### What you will do
Each record needs to be transcribed word for word, though without its pictures.

== Segment start ==

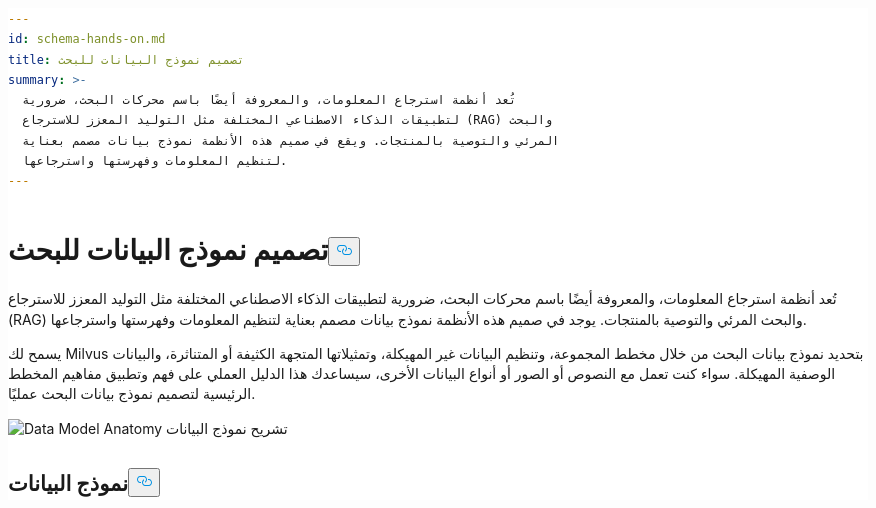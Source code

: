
 ```yaml
---
id: schema-hands-on.md
title: تصميم نموذج البيانات للبحث
summary: >-
  تُعد أنظمة استرجاع المعلومات، والمعروفة أيضًا باسم محركات البحث، ضرورية
  لتطبيقات الذكاء الاصطناعي المختلفة مثل التوليد المعزز للاسترجاع (RAG) والبحث
  المرئي والتوصية بالمنتجات. ويقع في صميم هذه الأنظمة نموذج بيانات مصمم بعناية
  لتنظيم المعلومات وفهرستها واسترجاعها.
---
```

<h1 id="Data-Model-Design-for-Search" class="common-anchor-header">تصميم نموذج البيانات للبحث<button data-href="#Data-Model-Design-for-Search" class="anchor-icon" translate="no">
      <svg translate="no"
        aria-hidden="true"
        focusable="false"
        height="20"
        version="1.1"
        viewBox="0 0 16 16"
        width="16"
      >
        <path
          fill="#0092E4"
          fill-rule="evenodd"
          d="M4 9h1v1H4c-1.5 0-3-1.69-3-3.5S2.55 3 4 3h4c1.45 0 3 1.69 3 3.5 0 1.41-.91 2.72-2 3.25V8.59c.58-.45 1-1.27 1-2.09C10 5.22 8.98 4 8 4H4c-.98 0-2 1.22-2 2.5S3 9 4 9zm9-3h-1v1h1c1 0 2 1.22 2 2.5S13.98 12 13 12H9c-.98 0-2-1.22-2-2.5 0-.83.42-1.64 1-2.09V6.25c-1.09.53-2 1.84-2 3.25C6 11.31 7.55 13 9 13h4c1.45 0 3-1.69 3-3.5S14.5 6 13 6z"
        ></path>
      </svg>
    </button></h1><p>تُعد أنظمة استرجاع المعلومات، والمعروفة أيضًا باسم محركات البحث، ضرورية لتطبيقات الذكاء الاصطناعي المختلفة مثل التوليد المعزز للاسترجاع (RAG) والبحث المرئي والتوصية بالمنتجات. يوجد في صميم هذه الأنظمة نموذج بيانات مصمم بعناية لتنظيم المعلومات وفهرستها واسترجاعها.</p>
<p>يسمح لك Milvus بتحديد نموذج بيانات البحث من خلال مخطط المجموعة، وتنظيم البيانات غير المهيكلة، وتمثيلاتها المتجهة الكثيفة أو المتناثرة، والبيانات الوصفية المهيكلة. سواء كنت تعمل مع النصوص أو الصور أو أنواع البيانات الأخرى، سيساعدك هذا الدليل العملي على فهم وتطبيق مفاهيم المخطط الرئيسية لتصميم نموذج بيانات البحث عمليًا.</p>
<p>
  
   <span class="img-wrapper"> <img translate="no" src="/docs/v2.6.x/assets/data-model-anatomy.png" alt="Data Model Anatomy" class="doc-image" id="data-model-anatomy" />
   </span> <span class="img-wrapper"> <span>تشريح نموذج البيانات</span> </span></p>
<h2 id="Data-Model" class="common-anchor-header">نموذج البيانات<button data-href="#Data-Model" class="anchor-icon" translate="no">
      <svg translate="no"
        aria-hidden="true"
        focusable="false"
        height="20"
        version="1.1"
        viewBox="0 0 16 16"
        width="16"
      >
        <path
          fill="#0092E4"
          fill-rule="evenodd"
          d="M4 9h1v1H4c-1.5 0-3-1.69-3-3.5S2.55 3 4 3h4c1.45 0 3 1.69 3 3.5 0 1.41-.91 2.72-2 3.25V8.59c.58-.45 1-1.27 1-2.09C10 5.22 8.98 4 8 4H4c-.98 0-2 1.22-2 2.5S3 9 4 9zm9-3h-1v1h1c1 0 2 1.22 2 2.5S13.98 12 13 12H9c-.98 0-2-1.22-2-2.5 0-.83.42-1.64 1-2.09V6.25c-1.09.53-2 1.84-2 3.25C6 11.31 7.55 13 9 13h4c1.45 0 3-1.69 3-3.5S14.5 6 13 6z"
        ></path>
      </svg>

== Segment end ==

### Response to this exercise
Source code

:
 ```yaml
---
id: schema-hands-on.md
title: تصميم نموذج البيانات للبحث
summary: >-
  تُعد أنظمة استرجاع المعلومات، والمعروفة أيضًا باسم محركات البحث، ضرورية
  لتطبيقات الذكاء الاصطناعي المختلفة مثل التوليد المعزز للاسترجاع (RAG) والبحث
  المرئي والتوصية بالمنتجات. ويقع في صميم هذه الأنظمة نموذج بيانات مصمم بعناية
  لتنظيم المعلومات وفهرستها واسترجاعها.
---
```

<h1 id="Data-Model-Design-for-Search" class="common-anchor-header">تصميم نموذج البيانات للبحث<button data-href="#Data-Model-Design-for-Search" class="anchor-icon" translate="no">
      <svg translate="no"
        aria-hidden="true"
        focusable="false"
        height="20"
        version="1.1"
        viewBox="0 0 16 16"
        width="16"
      >
        <path
          fill="#0092E4"
          fill-rule="evenodd"
          d="M4 9h1v1H4c-1.5 0-3-1.69-3-3.5S2.55 3 4 3h4c1.45 0 3 1.69 3 3.5 0 1.41-.91 2.72-2 3.25V8.59c.58-.45 1-1.27 1-2.09C10 5.22 8.98 4 8 4H4c-.98 0-2 1.22-2 2.5S3 9 4 9zm9-3h-1v1h1c1 0 2 1.22 2 2.5S13.98 12 13 12H9c-.98 0-2-1.22-2-2.5 0-.83.42-1.64 1-2.09V6.25c-1.09.53-2 1.84-2 3.25C6 11.31 7.55 13 9 13h4c1.45 0 3-1.69 3-3.5S14.5 6 13 6z"
        ></path>
      </svg>
    </button></h1><p>تُعد أنظمة استرجاع المعلومات، والمعروفة أيضًا باسم محركات البحث، ضرورية لتطبيقات الذكاء الاصطناعي المختلفة مثل التوليد المعزز للاسترجاع (RAG) والبحث المرئي والتوصية بالمنتجات. يوجد في صميم هذه الأنظمة نموذج بيانات مصمم بعناية لتنظيم المعلومات وفهرستها واسترجاعها.</p>
<p>يسمح لك Milvus بتحديد نموذج بيانات البحث من خلال مخطط المجموعة، وتنظيم البيانات غير المهيكلة، وتمثيلاتها المتجهة الكثيفة أو المتناثرة، والبيانات الوصفية المهيكلة. سواء كنت تعمل مع النصوص أو الصور أو أنواع البيانات الأخرى، سيساعدك هذا الدليل العملي على فهم وتطبيق مفاهيم المخطط الرئيسية لتصميم نموذج بيانات البحث عمليًا.</p>
<p>
  
   <span class="img-wrapper"> <img translate="no" src="/docs/v2.6.x/assets/data-model-anatomy.png" alt="Data Model Anatomy" class="doc-image" id="data-model-anatomy" />
   </span> <span class="img-wrapper"> <span>تشريح نموذج البيانات</span> </span></p>
<h2 id="Data-Model" class="common-anchor-header">نموذج البيانات<button data-href="#Data-Model" class="anchor-icon" translate="no">
      <svg translate="no"
        aria-hidden="true"
        focusable="false"
        height="20"
        version="1.1"
        viewBox="0 0 16 16"
        width="16"
      >
        <path
          fill="#0092E4"
          fill-rule="evenodd"
          d="M4 9h1v1H4c-1.5 0-3-1.69-3-3.5S2.55 3 4 3h4c1.45 0 3 1.69 3 3.5 0 1.41-.91 2.72-2 3.25V8.59c.58-.45 1-1.27 1-2.09C10 5.22 8.98 4 8 4H4c-.98 0-2 1.22-2 2.5S3 9 4 9zm9-3h-1v1h1c1 0 2 1.22 2 2.5S13.98 12 13 12H9c-.98 0-2-1.22-2-2.5 0-.83.42-1.64 1-2.09V6.25c-1.09.53-2 1.84-2 3.25C6 11.31 7.55 13 9 13h4c1.45 0 3-1.69 3-3.5S14.5 6 13 6z"
        ></path>
      </svg>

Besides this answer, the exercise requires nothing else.